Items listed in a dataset

== Segment start ==

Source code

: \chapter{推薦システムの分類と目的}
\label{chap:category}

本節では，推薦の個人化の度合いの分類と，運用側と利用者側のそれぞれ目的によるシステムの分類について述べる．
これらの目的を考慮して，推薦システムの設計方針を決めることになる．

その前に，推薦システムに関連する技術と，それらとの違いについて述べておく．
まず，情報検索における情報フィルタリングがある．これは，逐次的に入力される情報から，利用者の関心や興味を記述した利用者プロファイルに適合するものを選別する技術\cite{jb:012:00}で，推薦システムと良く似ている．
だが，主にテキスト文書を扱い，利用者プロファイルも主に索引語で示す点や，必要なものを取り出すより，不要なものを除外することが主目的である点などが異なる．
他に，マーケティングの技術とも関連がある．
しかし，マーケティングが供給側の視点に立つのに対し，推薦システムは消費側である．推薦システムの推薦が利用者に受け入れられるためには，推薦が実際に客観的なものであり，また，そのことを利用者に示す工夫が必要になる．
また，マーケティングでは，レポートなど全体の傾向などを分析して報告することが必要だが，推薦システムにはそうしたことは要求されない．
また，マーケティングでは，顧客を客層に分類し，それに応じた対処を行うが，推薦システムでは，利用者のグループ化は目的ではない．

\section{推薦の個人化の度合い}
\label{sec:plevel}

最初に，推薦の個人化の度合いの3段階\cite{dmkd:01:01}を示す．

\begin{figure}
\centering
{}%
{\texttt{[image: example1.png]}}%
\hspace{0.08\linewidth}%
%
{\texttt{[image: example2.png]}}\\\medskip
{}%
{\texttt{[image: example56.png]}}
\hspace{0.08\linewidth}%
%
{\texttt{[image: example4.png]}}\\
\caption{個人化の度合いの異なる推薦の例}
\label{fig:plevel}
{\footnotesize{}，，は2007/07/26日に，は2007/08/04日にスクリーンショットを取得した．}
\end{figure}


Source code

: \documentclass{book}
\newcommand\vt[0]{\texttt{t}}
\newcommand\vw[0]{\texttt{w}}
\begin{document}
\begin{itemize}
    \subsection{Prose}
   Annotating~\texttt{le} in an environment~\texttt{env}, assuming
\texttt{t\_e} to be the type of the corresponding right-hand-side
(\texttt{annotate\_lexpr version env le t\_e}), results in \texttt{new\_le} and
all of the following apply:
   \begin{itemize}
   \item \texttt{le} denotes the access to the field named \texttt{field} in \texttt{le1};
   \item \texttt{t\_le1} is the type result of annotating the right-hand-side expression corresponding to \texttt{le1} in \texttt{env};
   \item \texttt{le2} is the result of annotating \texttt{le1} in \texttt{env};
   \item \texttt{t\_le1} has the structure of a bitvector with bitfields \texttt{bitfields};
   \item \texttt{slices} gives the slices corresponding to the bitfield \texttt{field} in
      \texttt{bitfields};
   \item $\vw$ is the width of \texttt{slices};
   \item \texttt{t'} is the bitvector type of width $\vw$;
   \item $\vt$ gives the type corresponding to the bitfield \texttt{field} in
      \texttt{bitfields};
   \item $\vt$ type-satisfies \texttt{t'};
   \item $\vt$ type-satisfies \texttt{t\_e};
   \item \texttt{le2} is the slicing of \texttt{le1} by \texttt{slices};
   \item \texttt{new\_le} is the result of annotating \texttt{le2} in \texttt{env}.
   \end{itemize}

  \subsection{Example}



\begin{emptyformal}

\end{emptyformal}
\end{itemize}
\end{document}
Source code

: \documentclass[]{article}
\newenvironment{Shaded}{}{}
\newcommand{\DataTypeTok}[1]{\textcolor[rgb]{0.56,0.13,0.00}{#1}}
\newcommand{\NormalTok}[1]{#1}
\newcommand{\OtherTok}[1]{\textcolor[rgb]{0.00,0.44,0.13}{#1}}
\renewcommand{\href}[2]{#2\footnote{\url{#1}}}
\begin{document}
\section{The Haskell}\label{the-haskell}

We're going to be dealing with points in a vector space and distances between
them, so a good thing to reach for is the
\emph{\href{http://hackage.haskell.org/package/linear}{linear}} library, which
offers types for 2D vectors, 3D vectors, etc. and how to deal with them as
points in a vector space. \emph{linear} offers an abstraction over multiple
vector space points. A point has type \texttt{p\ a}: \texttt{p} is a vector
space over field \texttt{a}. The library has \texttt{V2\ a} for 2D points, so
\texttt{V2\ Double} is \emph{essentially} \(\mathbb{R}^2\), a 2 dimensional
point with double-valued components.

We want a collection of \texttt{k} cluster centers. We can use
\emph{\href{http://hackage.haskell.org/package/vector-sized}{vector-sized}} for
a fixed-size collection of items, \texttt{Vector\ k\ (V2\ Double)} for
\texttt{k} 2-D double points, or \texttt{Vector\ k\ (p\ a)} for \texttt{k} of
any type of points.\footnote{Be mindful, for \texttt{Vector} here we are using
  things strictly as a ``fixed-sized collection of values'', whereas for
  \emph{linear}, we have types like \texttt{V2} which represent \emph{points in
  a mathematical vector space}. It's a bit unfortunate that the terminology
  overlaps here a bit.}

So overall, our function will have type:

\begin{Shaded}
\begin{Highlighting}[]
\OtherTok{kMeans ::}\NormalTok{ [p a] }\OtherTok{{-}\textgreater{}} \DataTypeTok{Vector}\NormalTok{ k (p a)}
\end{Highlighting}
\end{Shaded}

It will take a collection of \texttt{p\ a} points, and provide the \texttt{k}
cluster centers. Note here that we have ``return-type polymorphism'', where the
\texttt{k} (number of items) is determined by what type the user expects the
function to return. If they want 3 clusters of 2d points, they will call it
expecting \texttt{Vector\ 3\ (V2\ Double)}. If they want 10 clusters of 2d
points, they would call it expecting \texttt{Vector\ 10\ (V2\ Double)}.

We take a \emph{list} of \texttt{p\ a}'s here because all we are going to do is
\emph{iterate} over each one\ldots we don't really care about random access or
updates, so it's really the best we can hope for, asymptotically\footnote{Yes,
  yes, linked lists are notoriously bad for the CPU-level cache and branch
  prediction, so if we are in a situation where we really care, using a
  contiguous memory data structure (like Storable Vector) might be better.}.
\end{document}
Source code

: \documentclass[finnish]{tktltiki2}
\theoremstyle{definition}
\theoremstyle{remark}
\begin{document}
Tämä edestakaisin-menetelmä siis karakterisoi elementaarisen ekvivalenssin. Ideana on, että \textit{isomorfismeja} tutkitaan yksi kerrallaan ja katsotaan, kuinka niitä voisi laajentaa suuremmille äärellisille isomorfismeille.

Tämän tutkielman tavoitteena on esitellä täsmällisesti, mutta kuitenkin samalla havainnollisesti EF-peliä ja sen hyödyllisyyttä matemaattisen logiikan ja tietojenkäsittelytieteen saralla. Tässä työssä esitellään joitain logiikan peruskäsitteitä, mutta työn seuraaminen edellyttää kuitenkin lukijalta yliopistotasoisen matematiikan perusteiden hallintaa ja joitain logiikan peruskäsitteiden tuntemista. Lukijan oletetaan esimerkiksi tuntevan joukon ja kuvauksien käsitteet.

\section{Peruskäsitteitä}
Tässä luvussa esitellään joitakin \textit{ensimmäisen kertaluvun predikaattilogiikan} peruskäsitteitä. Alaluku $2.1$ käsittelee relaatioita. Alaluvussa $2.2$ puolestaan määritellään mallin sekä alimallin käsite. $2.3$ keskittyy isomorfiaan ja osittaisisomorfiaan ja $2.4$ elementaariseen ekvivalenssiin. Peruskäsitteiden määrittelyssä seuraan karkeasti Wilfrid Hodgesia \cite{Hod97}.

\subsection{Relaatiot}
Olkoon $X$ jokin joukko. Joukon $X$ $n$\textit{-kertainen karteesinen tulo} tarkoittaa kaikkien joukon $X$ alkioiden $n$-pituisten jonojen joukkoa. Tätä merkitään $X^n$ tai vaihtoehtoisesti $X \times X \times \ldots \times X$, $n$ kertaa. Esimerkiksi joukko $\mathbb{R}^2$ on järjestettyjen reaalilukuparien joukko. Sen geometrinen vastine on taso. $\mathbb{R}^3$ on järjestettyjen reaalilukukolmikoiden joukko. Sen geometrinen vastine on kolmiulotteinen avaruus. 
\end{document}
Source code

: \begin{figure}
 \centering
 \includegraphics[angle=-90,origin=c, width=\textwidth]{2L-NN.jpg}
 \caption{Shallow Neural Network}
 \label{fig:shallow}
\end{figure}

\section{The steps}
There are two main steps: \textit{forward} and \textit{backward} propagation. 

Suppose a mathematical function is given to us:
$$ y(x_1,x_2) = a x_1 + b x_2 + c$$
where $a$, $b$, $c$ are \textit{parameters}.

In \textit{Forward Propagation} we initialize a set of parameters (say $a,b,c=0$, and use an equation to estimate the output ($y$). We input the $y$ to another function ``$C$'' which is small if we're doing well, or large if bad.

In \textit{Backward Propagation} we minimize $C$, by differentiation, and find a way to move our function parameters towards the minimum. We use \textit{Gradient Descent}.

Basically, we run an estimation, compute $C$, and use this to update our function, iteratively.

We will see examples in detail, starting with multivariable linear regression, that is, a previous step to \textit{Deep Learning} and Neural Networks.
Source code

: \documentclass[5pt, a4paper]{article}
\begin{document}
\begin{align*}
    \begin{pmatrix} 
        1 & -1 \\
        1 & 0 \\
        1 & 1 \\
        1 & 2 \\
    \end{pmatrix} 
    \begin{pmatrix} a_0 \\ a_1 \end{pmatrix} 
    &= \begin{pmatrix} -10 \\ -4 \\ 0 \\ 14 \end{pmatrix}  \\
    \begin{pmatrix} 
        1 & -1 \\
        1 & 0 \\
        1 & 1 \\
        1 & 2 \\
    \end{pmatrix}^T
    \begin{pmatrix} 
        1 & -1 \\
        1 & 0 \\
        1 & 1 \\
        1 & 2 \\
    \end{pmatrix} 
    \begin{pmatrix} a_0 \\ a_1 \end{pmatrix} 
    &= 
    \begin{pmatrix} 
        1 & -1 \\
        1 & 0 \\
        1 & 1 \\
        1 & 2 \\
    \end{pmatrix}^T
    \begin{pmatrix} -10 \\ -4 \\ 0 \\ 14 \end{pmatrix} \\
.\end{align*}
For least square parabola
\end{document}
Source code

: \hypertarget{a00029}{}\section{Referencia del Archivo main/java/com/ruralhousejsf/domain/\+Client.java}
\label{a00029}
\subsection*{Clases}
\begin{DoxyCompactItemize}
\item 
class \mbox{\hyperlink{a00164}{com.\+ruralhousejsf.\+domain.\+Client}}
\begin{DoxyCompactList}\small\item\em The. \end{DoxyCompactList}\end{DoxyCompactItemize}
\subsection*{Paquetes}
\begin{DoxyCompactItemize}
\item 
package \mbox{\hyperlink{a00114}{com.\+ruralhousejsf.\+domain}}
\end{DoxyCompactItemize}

== Segment end ==

- [Aim of the task]:
Examine the data above and state how many of its lines contain the word "Tässä", with no further remarks.

- [Solution to the exercise]:
2